Some years ago, I was at an exhibition in London and, as always, I bought the catalogue. On looking through the catalogue, though, I realized that the color of the reproductions was not at all what I remembered from the paintings. Since the paintings largely came from private collections, meaning I might never see them again, I thought I better go back through the exhibition with some notepaper, jotting down the ways in which the real paintings varied from the illustrations.
Here's a page of those notes, living forever tucked inside the book.
This ties in, of course, to my instruction to April's workshop students. I suggested that they make notes of color references in order to more effectively paint the scene when they were no longer in front of it. The habit of making notes, in words, will stand you in good stead, both in museums and galleries, and in the field. Try it.
I've been working pretty non-stop on the large vertical. It's a lot of linen to cover. Chief among the painting left to be done is the definition of leaf masses in the trees, and the separation of tree from tree, hopefully in a subtle way. This part's definitely over my head, actually, and maybe figuratively as well.
Today, I was working on the road, trying to balance the various values, especially in the cast shadows. I remembered that I'd written, on another page of the catalogue notes for the exhibition above, a remark about aerial perspective in shadows receding into the painting. In fact, here's that snippet:
I've been trying to find just the subtle balance between the near shadows (darker) and the farther ones (lighter). But first I needed to see that the general value relationship was correct, before the aerial perspective. For me the easiest way to do that is to drop out all the color, and to check the values in black and white. Doing this keeps the color from influencing me.
To mix a metaphor, the black and white photo shows me that the shadows are all in the same ballpark.
What, by the way, is that sinuous line running down the road?
Because the road is such an exercise in strict perspective, there are a lot of converging lines, made more so by the hedges which follow the road. So, to alleviate this, I've added a trickle of water that meanders down the road.

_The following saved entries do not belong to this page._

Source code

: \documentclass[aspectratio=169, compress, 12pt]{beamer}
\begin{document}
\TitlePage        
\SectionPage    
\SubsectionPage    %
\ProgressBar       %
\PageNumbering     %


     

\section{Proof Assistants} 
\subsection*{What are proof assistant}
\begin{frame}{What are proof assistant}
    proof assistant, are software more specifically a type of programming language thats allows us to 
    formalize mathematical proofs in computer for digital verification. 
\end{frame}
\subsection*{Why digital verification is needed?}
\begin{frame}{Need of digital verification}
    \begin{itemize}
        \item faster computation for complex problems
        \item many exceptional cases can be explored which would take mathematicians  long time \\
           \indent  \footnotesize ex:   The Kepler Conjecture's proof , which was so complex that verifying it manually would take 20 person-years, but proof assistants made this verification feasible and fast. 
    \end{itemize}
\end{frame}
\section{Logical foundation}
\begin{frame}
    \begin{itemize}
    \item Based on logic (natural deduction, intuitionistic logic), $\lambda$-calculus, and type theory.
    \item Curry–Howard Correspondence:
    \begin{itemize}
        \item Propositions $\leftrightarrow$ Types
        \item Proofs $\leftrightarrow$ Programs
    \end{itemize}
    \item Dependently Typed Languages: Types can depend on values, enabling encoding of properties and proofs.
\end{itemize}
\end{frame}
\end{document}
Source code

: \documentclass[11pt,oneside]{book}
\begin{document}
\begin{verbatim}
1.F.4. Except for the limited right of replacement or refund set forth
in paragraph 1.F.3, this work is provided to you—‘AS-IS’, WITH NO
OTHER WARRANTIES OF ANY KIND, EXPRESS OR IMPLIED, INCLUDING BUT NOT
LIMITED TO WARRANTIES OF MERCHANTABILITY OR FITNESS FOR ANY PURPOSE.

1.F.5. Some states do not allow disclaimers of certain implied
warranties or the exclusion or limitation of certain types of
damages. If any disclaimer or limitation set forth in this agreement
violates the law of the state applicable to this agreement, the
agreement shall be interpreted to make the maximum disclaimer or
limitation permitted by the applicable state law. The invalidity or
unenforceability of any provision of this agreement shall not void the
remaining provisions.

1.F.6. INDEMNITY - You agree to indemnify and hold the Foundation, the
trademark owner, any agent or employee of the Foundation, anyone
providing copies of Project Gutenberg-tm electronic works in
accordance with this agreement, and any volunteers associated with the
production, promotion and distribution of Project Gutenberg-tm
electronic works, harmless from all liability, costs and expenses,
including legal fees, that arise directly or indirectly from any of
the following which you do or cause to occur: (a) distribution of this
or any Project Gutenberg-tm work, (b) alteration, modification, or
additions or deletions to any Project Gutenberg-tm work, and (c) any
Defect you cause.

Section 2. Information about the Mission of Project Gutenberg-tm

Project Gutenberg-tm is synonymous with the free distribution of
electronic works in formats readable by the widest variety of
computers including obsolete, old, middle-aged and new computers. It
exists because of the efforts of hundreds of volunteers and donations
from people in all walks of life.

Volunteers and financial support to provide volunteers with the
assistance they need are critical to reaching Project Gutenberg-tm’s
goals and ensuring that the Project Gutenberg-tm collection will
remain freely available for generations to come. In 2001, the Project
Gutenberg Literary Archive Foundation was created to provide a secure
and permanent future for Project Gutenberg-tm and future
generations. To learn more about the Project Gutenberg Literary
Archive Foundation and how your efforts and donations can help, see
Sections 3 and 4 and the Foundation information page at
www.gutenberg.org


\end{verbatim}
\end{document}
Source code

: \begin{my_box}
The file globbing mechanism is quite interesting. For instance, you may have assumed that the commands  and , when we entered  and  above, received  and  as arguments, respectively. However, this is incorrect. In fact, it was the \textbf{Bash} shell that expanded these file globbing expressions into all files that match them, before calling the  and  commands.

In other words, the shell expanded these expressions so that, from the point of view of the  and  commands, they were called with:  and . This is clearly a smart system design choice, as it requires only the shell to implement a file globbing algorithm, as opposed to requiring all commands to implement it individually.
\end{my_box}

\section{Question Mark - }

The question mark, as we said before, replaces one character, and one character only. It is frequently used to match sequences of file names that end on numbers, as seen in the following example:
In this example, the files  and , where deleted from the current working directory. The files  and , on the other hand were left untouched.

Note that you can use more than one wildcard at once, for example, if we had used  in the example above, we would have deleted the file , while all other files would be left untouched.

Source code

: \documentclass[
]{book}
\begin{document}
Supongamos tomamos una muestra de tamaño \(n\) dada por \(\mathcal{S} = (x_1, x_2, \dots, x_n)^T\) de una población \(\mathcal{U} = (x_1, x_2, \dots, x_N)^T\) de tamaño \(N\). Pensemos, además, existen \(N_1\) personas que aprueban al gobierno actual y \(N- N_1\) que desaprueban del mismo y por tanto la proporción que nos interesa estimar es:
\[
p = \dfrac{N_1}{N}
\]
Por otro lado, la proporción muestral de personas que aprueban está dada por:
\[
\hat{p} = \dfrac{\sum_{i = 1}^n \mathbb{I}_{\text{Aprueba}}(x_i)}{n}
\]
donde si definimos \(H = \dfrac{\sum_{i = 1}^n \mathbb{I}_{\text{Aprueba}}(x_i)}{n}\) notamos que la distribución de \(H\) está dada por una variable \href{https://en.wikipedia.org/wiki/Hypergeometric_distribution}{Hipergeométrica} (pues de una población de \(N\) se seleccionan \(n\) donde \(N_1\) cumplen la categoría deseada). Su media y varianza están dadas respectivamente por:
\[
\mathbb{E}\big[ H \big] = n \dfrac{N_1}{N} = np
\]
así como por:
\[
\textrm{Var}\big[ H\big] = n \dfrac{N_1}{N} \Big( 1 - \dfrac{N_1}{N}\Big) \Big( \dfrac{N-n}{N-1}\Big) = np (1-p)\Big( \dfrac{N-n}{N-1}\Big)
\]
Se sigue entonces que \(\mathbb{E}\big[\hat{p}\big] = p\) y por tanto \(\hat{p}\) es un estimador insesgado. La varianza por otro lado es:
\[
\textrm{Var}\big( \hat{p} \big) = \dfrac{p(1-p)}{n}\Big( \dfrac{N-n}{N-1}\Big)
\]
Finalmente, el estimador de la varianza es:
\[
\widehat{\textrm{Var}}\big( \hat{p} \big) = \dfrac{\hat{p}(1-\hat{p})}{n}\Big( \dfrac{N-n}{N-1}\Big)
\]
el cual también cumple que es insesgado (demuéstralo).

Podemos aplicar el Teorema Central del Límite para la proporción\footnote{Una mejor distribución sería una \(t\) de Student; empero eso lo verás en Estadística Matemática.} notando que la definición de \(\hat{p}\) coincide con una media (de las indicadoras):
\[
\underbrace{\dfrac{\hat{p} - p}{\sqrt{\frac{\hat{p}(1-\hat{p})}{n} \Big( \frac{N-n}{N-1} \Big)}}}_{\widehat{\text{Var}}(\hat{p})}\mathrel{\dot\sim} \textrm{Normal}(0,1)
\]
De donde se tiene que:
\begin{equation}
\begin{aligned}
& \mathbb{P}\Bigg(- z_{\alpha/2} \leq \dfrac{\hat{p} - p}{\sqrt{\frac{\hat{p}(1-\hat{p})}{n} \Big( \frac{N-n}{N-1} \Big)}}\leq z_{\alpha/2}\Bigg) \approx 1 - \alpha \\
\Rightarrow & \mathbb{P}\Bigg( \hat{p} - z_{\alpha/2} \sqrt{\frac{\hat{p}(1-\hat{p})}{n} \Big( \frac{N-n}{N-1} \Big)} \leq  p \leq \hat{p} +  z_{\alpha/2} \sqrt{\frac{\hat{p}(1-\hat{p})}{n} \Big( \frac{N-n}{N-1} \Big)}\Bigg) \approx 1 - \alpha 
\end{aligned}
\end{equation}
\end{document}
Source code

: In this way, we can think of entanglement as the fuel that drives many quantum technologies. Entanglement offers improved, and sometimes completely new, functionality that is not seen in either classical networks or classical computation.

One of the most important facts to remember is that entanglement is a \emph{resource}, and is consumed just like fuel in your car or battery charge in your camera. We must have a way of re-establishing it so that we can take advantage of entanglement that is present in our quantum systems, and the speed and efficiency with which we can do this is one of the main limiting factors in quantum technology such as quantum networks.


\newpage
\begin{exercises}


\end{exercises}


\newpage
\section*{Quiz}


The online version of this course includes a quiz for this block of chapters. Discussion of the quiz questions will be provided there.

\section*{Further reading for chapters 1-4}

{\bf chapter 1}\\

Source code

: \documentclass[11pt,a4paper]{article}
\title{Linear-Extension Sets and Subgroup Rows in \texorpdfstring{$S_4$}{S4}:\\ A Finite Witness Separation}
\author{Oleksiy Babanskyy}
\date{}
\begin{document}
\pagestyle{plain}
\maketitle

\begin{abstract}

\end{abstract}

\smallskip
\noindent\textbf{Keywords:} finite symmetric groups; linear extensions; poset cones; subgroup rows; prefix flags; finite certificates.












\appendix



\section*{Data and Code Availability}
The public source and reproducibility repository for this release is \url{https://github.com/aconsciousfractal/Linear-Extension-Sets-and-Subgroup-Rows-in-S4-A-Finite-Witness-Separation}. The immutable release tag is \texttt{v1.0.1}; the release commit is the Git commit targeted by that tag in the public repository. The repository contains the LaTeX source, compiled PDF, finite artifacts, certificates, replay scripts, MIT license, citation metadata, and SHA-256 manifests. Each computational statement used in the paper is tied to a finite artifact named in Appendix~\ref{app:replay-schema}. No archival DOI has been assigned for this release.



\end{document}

This water, it hardly needs be said, is from Johansson's Spring, somewhere on the far side of the hedge, out of sight. The trickle enables me to add a somewhat random, though always downhill, line, complete with darker edges where the water has moistened the adjacent dirt of the road. It also allows me to add some tiny sparkles to the bottom of the painting.
Finally, I found a sheet of drawings I made at the The Museum of Natural History in New York. They were drawn from birds within the dioramas. I'm thinking about adding a swallow, or two, in flight, to relieve the great expanse of green trees in the upper half of the painting.
As you can readily see, I'm no John James Audubon. But I think there may be enough information to include one or two of the birds in flight. I rather like the bird on the branch, the one with his back turned to us. Maybe he'll find a place, too.
These bird drawings, of course, are like the drawing of the common mullein a few posts ago, reminding us to make sure to draw little bits and bobs whenever we can.
You never know when you might need a quick hirondelle de cheminée.